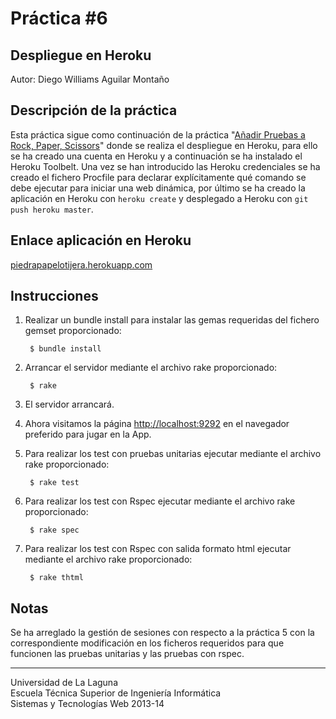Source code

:Práctica #6
=========== 

Despliegue en Heroku
--------------------

Autor: Diego Williams Aguilar Montaño

Descripción de la práctica
--------------------------
Esta práctica sigue como continuación de la práctica "[Añadir Pruebas a Rock, Paper, Scissors](https://dl.dropboxusercontent.com/u/14539152/LPP/LPPbook/node379.html)" donde se realiza el despliegue en Heroku, para ello se ha creado una cuenta en Heroku y a continuación se ha instalado el Heroku Toolbelt. Una vez se han introducido las Heroku credenciales se ha creado el fichero Procfile para declarar explícitamente qué comando se debe ejecutar para iniciar una web dinámica, por último se ha creado la aplicación en Heroku con `heroku create` y desplegado a Heroku con `git push heroku master`.

Enlace aplicación en Heroku
---------------------------
[piedrapapelotijera.herokuapp.com](http://piedrapapelotijera.herokuapp.com/)

Instrucciones
-------------

1. Realizar un bundle install para instalar las gemas requeridas del fichero gemset proporcionado:

        $ bundle install

2. Arrancar el servidor mediante el archivo rake proporcionado:

        $ rake
3. El servidor arrancará.  
4. Ahora visitamos la página [http://localhost:9292](http://localhost:9292) en el navegador preferido para jugar en la App.  
5. Para realizar los test con pruebas unitarias ejecutar mediante el archivo rake proporcionado:

        $ rake test
6. Para realizar los test con Rspec ejecutar mediante el archivo rake proporcionado:

        $ rake spec
7. Para realizar los test con Rspec con salida formato html ejecutar mediante el archivo rake proporcionado:

        $ rake thtml

Notas
-----
Se ha arreglado la gestión de sesiones con respecto a la práctica 5 con la correspondiente modificación en los ficheros requeridos para que funcionen las pruebas unitarias y las pruebas con rspec. 

---

Universidad de La Laguna  
Escuela Técnica Superior de Ingeniería Informática  
Sistemas y Tecnologías Web 2013-14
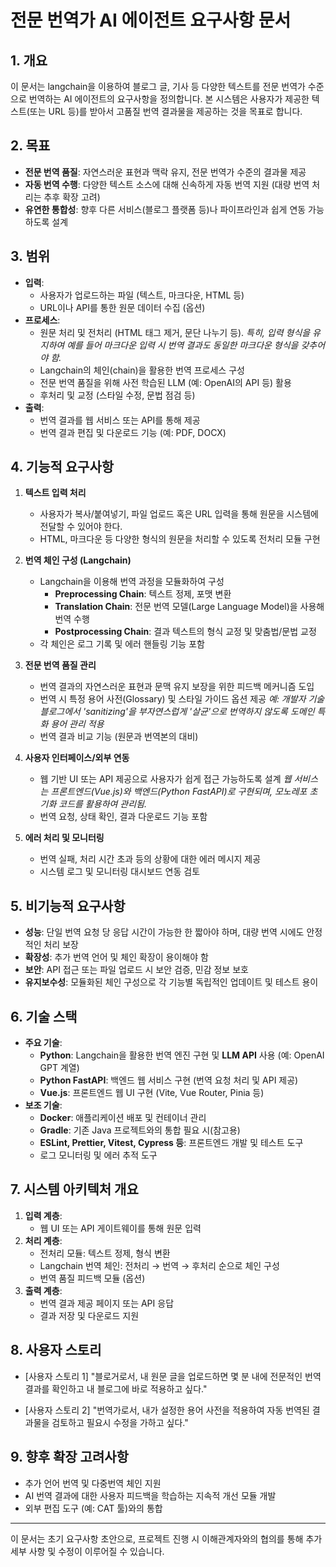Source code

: # 전문 번역가 AI 에이전트 요구사항 문서

## 1. 개요

이 문서는 langchain을 이용하여 블로그 글, 기사 등 다양한 텍스트를 전문 번역가 수준으로 번역하는 AI 에이전트의 요구사항을 정의합니다. 본 시스템은 사용자가 제공한 텍스트(또는 URL 등)를 받아서 고품질 번역 결과물을 제공하는 것을 목표로 합니다.

## 2. 목표

- **전문 번역 품질**: 자연스러운 표현과 맥락 유지, 전문 번역가 수준의 결과물 제공
- **자동 번역 수행**: 다양한 텍스트 소스에 대해 신속하게 자동 번역 지원 (대량 번역 처리는 추후 확장 고려)
- **유연한 통합성**: 향후 다른 서비스(블로그 플랫폼 등)나 파이프라인과 쉽게 연동 가능하도록 설계

## 3. 범위

- **입력**:
  - 사용자가 업로드하는 파일 (텍스트, 마크다운, HTML 등)
  - URL이나 API를 통한 원문 데이터 수집 (옵션)
- **프로세스**:
  - 원문 처리 및 전처리 (HTML 태그 제거, 문단 나누기 등).
    _특히, 입력 형식을 유지하여 예를 들어 마크다운 입력 시 번역 결과도 동일한 마크다운 형식을 갖추어야 함._
  - Langchain의 체인(chain)을 활용한 번역 프로세스 구성
  - 전문 번역 품질을 위해 사전 학습된 LLM (예: OpenAI의 API 등) 활용
  - 후처리 및 교정 (스타일 수정, 문법 점검 등)
- **출력**:
  - 번역 결과를 웹 서비스 또는 API를 통해 제공
  - 번역 결과 편집 및 다운로드 기능 (예: PDF, DOCX)

## 4. 기능적 요구사항

1. **텍스트 입력 처리**

   - 사용자가 복사/붙여넣기, 파일 업로드 혹은 URL 입력을 통해 원문을 시스템에 전달할 수 있어야 한다.
   - HTML, 마크다운 등 다양한 형식의 원문을 처리할 수 있도록 전처리 모듈 구현

2. **번역 체인 구성 (Langchain)**

   - Langchain을 이용해 번역 과정을 모듈화하여 구성
     - **Preprocessing Chain**: 텍스트 정제, 포맷 변환
     - **Translation Chain**: 전문 번역 모델(Large Language Model)을 사용해 번역 수행
     - **Postprocessing Chain**: 결과 텍스트의 형식 교정 및 맞춤법/문법 교정
   - 각 체인은 로그 기록 및 에러 핸들링 기능 포함

3. **전문 번역 품질 관리**

   - 번역 결과의 자연스러운 표현과 문맥 유지 보장을 위한 피드백 메커니즘 도입
   - 번역 시 특정 용어 사전(Glossary) 및 스타일 가이드 옵션 제공
     _예: 개발자 기술 블로그에서 'sanitizing'을 부자연스럽게 '살균'으로 번역하지 않도록 도메인 특화 용어 관리 적용_
   - 번역 결과 비교 기능 (원문과 번역본의 대비)

4. **사용자 인터페이스/외부 연동**

   - 웹 기반 UI 또는 API 제공으로 사용자가 쉽게 접근 가능하도록 설계
     _웹 서비스는 프론트엔드(Vue.js)와 백엔드(Python FastAPI)로 구현되며, 모노레포 초기화 코드를 활용하여 관리됨._
   - 번역 요청, 상태 확인, 결과 다운로드 기능 포함

5. **에러 처리 및 모니터링**
   - 번역 실패, 처리 시간 초과 등의 상황에 대한 에러 메시지 제공
   - 시스템 로그 및 모니터링 대시보드 연동 검토

## 5. 비기능적 요구사항

- **성능**: 단일 번역 요청 당 응답 시간이 가능한 한 짧아야 하며, 대량 번역 시에도 안정적인 처리 보장
- **확장성**: 추가 번역 언어 및 체인 확장이 용이해야 함
- **보안**: API 접근 또는 파일 업로드 시 보안 검증, 민감 정보 보호
- **유지보수성**: 모듈화된 체인 구성으로 각 기능별 독립적인 업데이트 및 테스트 용이

## 6. 기술 스택

- **주요 기술**:
  - **Python**: Langchain을 활용한 번역 엔진 구현 및 **LLM API** 사용 (예: OpenAI GPT 계열)
  - **Python FastAPI**: 백엔드 웹 서비스 구현 (번역 요청 처리 및 API 제공)
  - **Vue.js**: 프론트엔드 웹 UI 구현 (Vite, Vue Router, Pinia 등)
- **보조 기술**:
  - **Docker**: 애플리케이션 배포 및 컨테이너 관리
  - **Gradle**: 기존 Java 프로젝트와의 통합 필요 시(참고용)
  - **ESLint, Prettier, Vitest, Cypress 등**: 프론트엔드 개발 및 테스트 도구
  - 로그 모니터링 및 에러 추적 도구

## 7. 시스템 아키텍처 개요

1. **입력 계층**:
   - 웹 UI 또는 API 게이트웨이를 통해 원문 입력
2. **처리 계층**:
   - 전처리 모듈: 텍스트 정제, 형식 변환
   - Langchain 번역 체인: 전처리 → 번역 → 후처리 순으로 체인 구성
   - 번역 품질 피드백 모듈 (옵션)
3. **출력 계층**:
   - 번역 결과 제공 페이지 또는 API 응답
   - 결과 저장 및 다운로드 지원

## 8. 사용자 스토리

- [사용자 스토리 1]
  "블로거로서, 내 원문 글을 업로드하면 몇 분 내에 전문적인 번역 결과를 확인하고 내 블로그에 바로 적용하고 싶다."

- [사용자 스토리 2]
  "번역가로서, 내가 설정한 용어 사전을 적용하여 자동 번역된 결과물을 검토하고 필요시 수정을 가하고 싶다."

## 9. 향후 확장 고려사항

- 추가 언어 번역 및 다중번역 체인 지원
- AI 번역 결과에 대한 사용자 피드백을 학습하는 지속적 개선 모듈 개발
- 외부 편집 도구 (예: CAT 툴)와의 통합

---

이 문서는 초기 요구사항 초안으로, 프로젝트 진행 시 이해관계자와의 협의를 통해 추가 세부 사항 및 수정이 이루어질 수 있습니다.
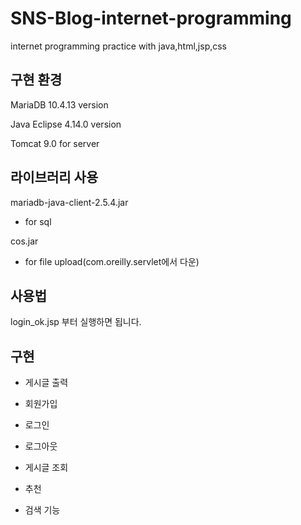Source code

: # SNS-Blog-internet-programming

internet programming practice with java,html,jsp,css

## 구현 환경

MariaDB 10.4.13 version

Java Eclipse 4.14.0 version

Tomcat 9.0 for server


## 라이브러리 사용

mariadb-java-client-2.5.4.jar

  - for sql
  
cos.jar

  - for file upload(com.oreilly.servlet에서 다운)
  

## 사용법

login_ok.jsp 부터 실행하면 됩니다.

## 구현

- 게시글 출력

- 회원가입

- 로그인

- 로그아웃

- 게시글 조회

- 추천

- 검색 기능
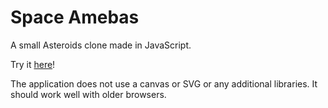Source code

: Space Amebas
============

A small Asteroids clone made in JavaScript.

Try it [here](http://qroph.github.io/space-amebas/)!

The application does not use a canvas or SVG or any additional libraries. It should work well with older browsers.
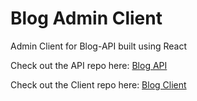 # Blog Admin Client

Admin Client for Blog-API built using React

Check out the API repo here:
[Blog API](https://github.com/tagtart1/blog-api)

Check out the Client repo here:
[Blog Client](https://github.com/tagtart1/blog-admin)
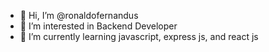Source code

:- 👋 Hi, I’m @ronaldofernandus
- 👀 I’m interested in Backend Developer
- 🌱 I’m currently learning javascript, express js, and react js



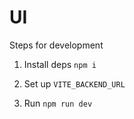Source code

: # UI

Steps for development

1. Install deps `npm i`

2. Set up `VITE_BACKEND_URL`

3. Run `npm run dev`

####

* Task details: Write out every line from the data above that includes "Python".

* Solution to the problem:
     _웹 서비스는 프론트엔드(Vue.js)와 백엔드(Python FastAPI)로 구현되며, 모노레포 초기화 코드를 활용하여 관리됨._
  - **Python**: Langchain을 활용한 번역 엔진 구현 및 **LLM API** 사용 (예: OpenAI GPT 계열)
  - **Python FastAPI**: 백엔드 웹 서비스 구현 (번역 요청 처리 및 API 제공)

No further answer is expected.